結局、「アルファロメオはイタリア産でなければならない」という、フィアット(FCA)の大ボス、セルジオ・マルキオンネの鶴の一声で(本当はいろいろあったと思うけれど)、広島産アルファスパイダー話は立ち消えとなり、代わりに、「フィアット124スパイダー」という流行の名車復活型モデルを広島で作ることになって……。

前置きが長くなってしまった。けれども、このクルマの素性を明らかにする上で、重要な話だと思う。

総合バランスを追求した“対話型のスポーツカー”

今回、日本でも発表されたアバルト124スパイダーは、フィアット124スパイダーのアバルト版、つまりは高性能仕様であり、広島のマツダ工場で生産され、欧米にも輸出されるモデルである。基本のプラットフォームはロードスターと共有するものの、パワートレーンはまるで別物のFCA製であり、車両のテストなどとりまとめもイタリアのチームが行なった。ちなみに、フィアット124スパイダーの方を、日本で正規販売する予定はない。マツダロードスターとカニバるからだ。

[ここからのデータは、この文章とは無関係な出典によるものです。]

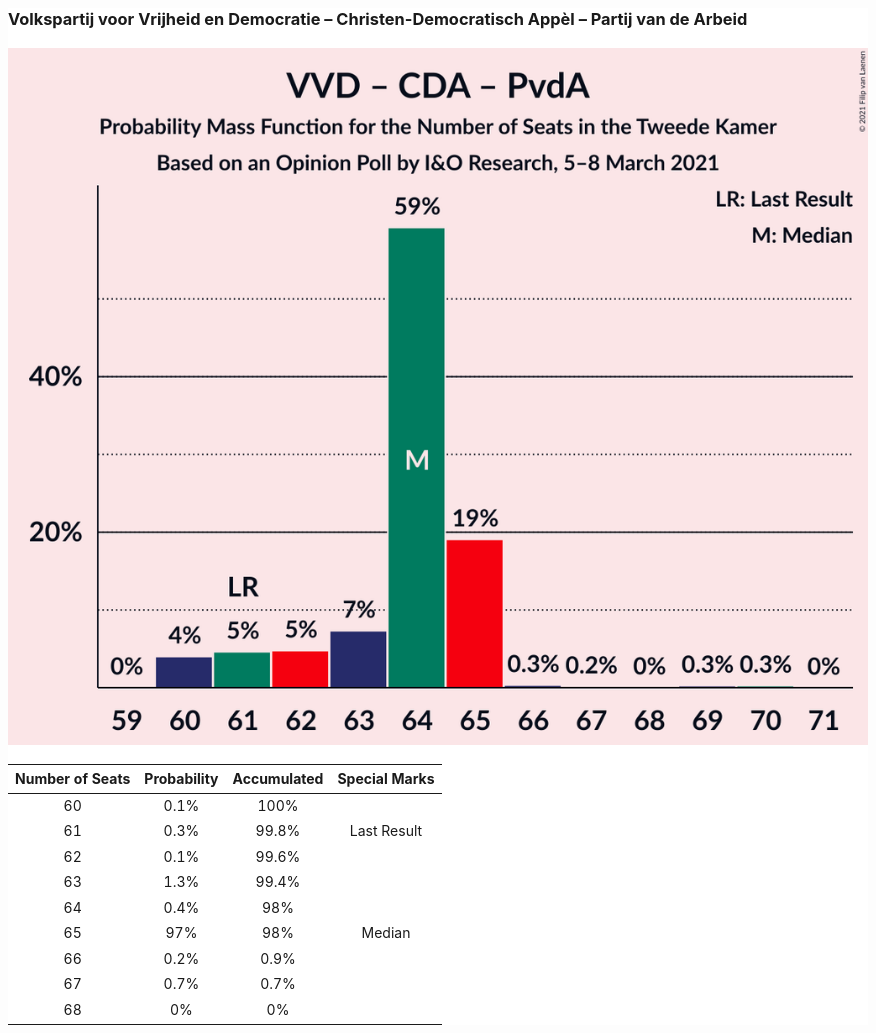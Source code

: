 ### Volkspartij voor Vrijheid en Democratie – Christen-Democratisch Appèl – Partij van de Arbeid

![Graph with seats probability mass function not yet produced](2021-03-08-IOResearch-coalitions-seats-pmf-vvd–cda–pvda.png "Seats Probability Mass Function")

| Number of Seats | Probability | Accumulated | Special Marks |
|:---------------:|:-----------:|:-----------:|:-------------:|
| 60 | 0.1% | 100% |  |
| 61 | 0.3% | 99.8% | Last Result |
| 62 | 0.1% | 99.6% |  |
| 63 | 1.3% | 99.4% |  |
| 64 | 0.4% | 98% |  |
| 65 | 97% | 98% | Median |
| 66 | 0.2% | 0.9% |  |
| 67 | 0.7% | 0.7% |  |
| 68 | 0% | 0% |  |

日本で販売されるマツダ ロードスターは、2リッター自然吸気(NA)エンジンを積むアメリカ仕様とは違って、1.5リッターのNAエンジンを積んでいる。馬力は131psに抑えられており、絶対的な速さよりも、スポーツカーとしての高い総合バランスを追求した“対話型のスポーツカー”だ。思い切ってアクセルペダルを踏みこむことができ、クルマとの一体感を楽しめる、というのが、最新ロードスターの魅力だろう。

一方の新型アバルト124スパイダーはというと、1.4リッターながらターボチャージャー付きエンジンを積むことで170psを得た。最大トルクも250Nmと、マツダロードスターの+100Nm!パワー&トルクスペックを見るかぎり、まるで別物の心臓が与えられたと言っていい。ただし、アバルト124スパイダーの方が100kgほど重い。値段も、マツダロードスターの最上級グレードRSより約70万円高くなった。